Xiaomi Faces ‘Complex’ Global Environment Heading Into Its Second Decade
Smartphone maker Xiaomi Corp. is facing a “complex” global environment as it heads into its second decade, its CEO said, posed not only by the usual competition but also by a growing global backlash against Chinese technology due to security concerns.
Co-founder and CEO Lei Jun made the assessment in a Tuesday evening speech to mark the 10th anniversary of Xiaomi’s founding. Since then the company has grown to become the world’s fourth-largest smartphone brand, behind only global giants Apple Inc. and Samsung Electronics Co. Ltd. and hometown rival Huawei Communications Co. Ltd.
“Today we have talked a lot about the achievements of the past 10 years, and we are indeed very proud,” Lei said toward the end of a speech mostly focused on recounting his company’s first decade. “But we are also very aware that today we are facing an international environment that is both very complex and extremely competitive.”

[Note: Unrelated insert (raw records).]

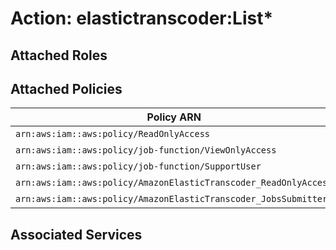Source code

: # Action: elastictranscoder:List*

## Attached Roles

## Attached Policies

| Policy ARN | Policy Name |
|------------|-------------|
| `arn:aws:iam::aws:policy/ReadOnlyAccess` | [ReadOnlyAccess](../policies.md#readonlyaccess) |
| `arn:aws:iam::aws:policy/job-function/ViewOnlyAccess` | [ViewOnlyAccess](../policies.md#viewonlyaccess) |
| `arn:aws:iam::aws:policy/job-function/SupportUser` | [SupportUser](../policies.md#supportuser) |
| `arn:aws:iam::aws:policy/AmazonElasticTranscoder_ReadOnlyAccess` | [AmazonElasticTranscoder_ReadOnlyAccess](../policies.md#amazonelastictranscoder_readonlyaccess) |
| `arn:aws:iam::aws:policy/AmazonElasticTranscoder_JobsSubmitter` | [AmazonElasticTranscoder_JobsSubmitter](../policies.md#amazonelastictranscoder_jobssubmitter) |

## Associated Services

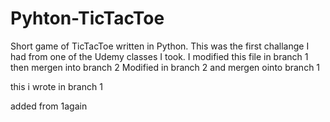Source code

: # Pyhton-TicTacToe
Short game of TicTacToe written in Python.
This was the first challange I had from one of the Udemy classes I took.
I modified this file in branch 1 then mergen into branch 2
Modified in branch 2 and mergen ointo branch 1

this i wrote in branch 1

added from 1again
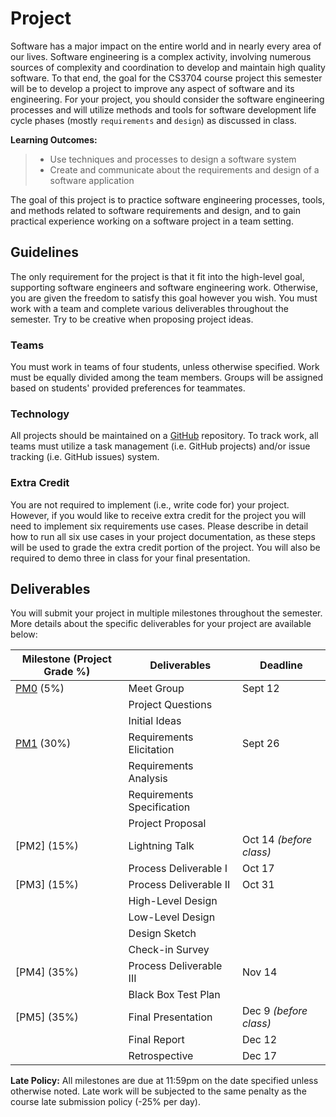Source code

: # Project

Software has a major impact on the entire world and in nearly every area of our lives. Software engineering is a complex activity, involving numerous sources of complexity and coordination to develop and maintain high quality software. To that end, the goal for the CS3704 course project this semester will be to develop a project to improve any aspect of software and its engineering. For your project, you should consider the software engineering processes and will utilize methods and tools for software development life cycle phases (mostly `requirements` and `design`) as discussed in class.

**Learning Outcomes:**
> * Use techniques and processes to design a software system
> * Create and communicate about the requirements and design of a software application

The goal of this project is to practice software engineering processes, tools, and methods related to software requirements and design, and to gain practical experience working on a software project in a team setting.

## Guidelines

The only requirement for the project is that it fit into the high-level goal, supporting software engineers and software engineering work. Otherwise, you are given the freedom to satisfy this goal however you wish. You must work with a team and complete various deliverables throughout the semester. Try to be creative when proposing project ideas.

### Teams

You must work in teams of four students, unless otherwise specified. Work must be equally divided among the team members. Groups will be assigned based on students' provided preferences for teammates.

### Technology

All projects should be maintained on a [GitHub](https://github.com) repository. To track work, all teams must utilize a task management (i.e. GitHub projects) and/or issue tracking (i.e. GitHub issues) system.

### Extra Credit
You are not required to implement (i.e., write code for) your project. However, if you would like to receive extra credit for the project you will need to implement six requirements use cases. Please describe in detail how to run all six use cases in your project documentation, as these steps will be used to grade the extra credit portion of the project. You will also be required to demo three in class for your final presentation. 

## Deliverables

You will submit your project in multiple milestones throughout the semester. More details about the specific deliverables for your project are available below:

|  Milestone (Project Grade %) | Deliverables     |  Deadline       |
|---------|----------------------------------|-----------------|
| [PM0](./PM0.md) (5%)  | Meet Group  | Sept 12 |
|             | Project Questions     |         |
|             | Initial Ideas         |         |
| [PM1](./PM1.md) (30%) | Requirements Elicitation | Sept 26 |
|             | Requirements Analysis |         |
|             | Requirements Specification |    |
|             | Project Proposal      |         |
| [PM2] (15%) | Lightning Talk        |  Oct 14 _(before class)_  |
|             | Process Deliverable I |  Oct 17 |
| [PM3] (15%) | Process Deliverable II|  Oct 31 |
|             | High-Level Design     |         |
|             | Low-Level Design      |         |
|             | Design Sketch         |         |
|             | Check-in Survey       |         |
| [PM4] (35%) | Process Deliverable III | Nov 14|
|             | Black Box Test Plan   |         |
| [PM5] (35%) | Final Presentation    |  Dec 9 _(before class)_ |
|             | Final Report          |  Dec 12 |
|             | Retrospective         |  Dec 17 |

__Late Policy:__ All milestones are due at 11:59pm on the date specified unless otherwise noted. Late work will be subjected to the same penalty as the course late submission policy (-25% per day).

Lei’s assessment comes as Xiaomi grows increasingly dependent on international sales after relying on China to fuel its early breakneck growth. The company now sells its phones in about 100 markets worldwide, and is one of the top five brands in about half of those.
Just 28% of its shipments went to its home market in the first half of this year, with the remaining 72% going to other countries and regions outside the Chinese mainland, according to data tracking firm IDC. That ratio marked a big change from just two years ago in 2018, when the company was still selling 43% of its smartphones in China.
Lei called 2020 an “extraordinary year” in which the world has faced “huge challenges.” Most notably the global Covid-19 pandemic has taken a big bite out of smartphone sales, which were down 16% in the second quarter of this year, according to IDC.
“Global changes have profoundly affected each of our lives,” Lei said. “Everyone is asking, ‘In this kind of situation, what should I do?’ Many people are anxious, and, in fact, I’m also anxious. But anxiety is useless!”
Pandemic aside, Chinese companies are also facing unprecedented challenges from countries ranging from the U.S., the U.K. and Australia in the West to developing nations like India, which are increasingly wary of potential security risks associated with high-tech products from China.
Such concerns are tied to a belief that Chinese companies are beholden to Beijing and may therefore give information they collect on people outside China to their home government if asked. The U.S. has been the most aggressive of those trying to reduce such perceived risks, shutting off Huawei from its U.S.-based suppliers that were key providers of smartphone chips and software to curb the company’s global aspirations to become the world’s top smartphone-maker.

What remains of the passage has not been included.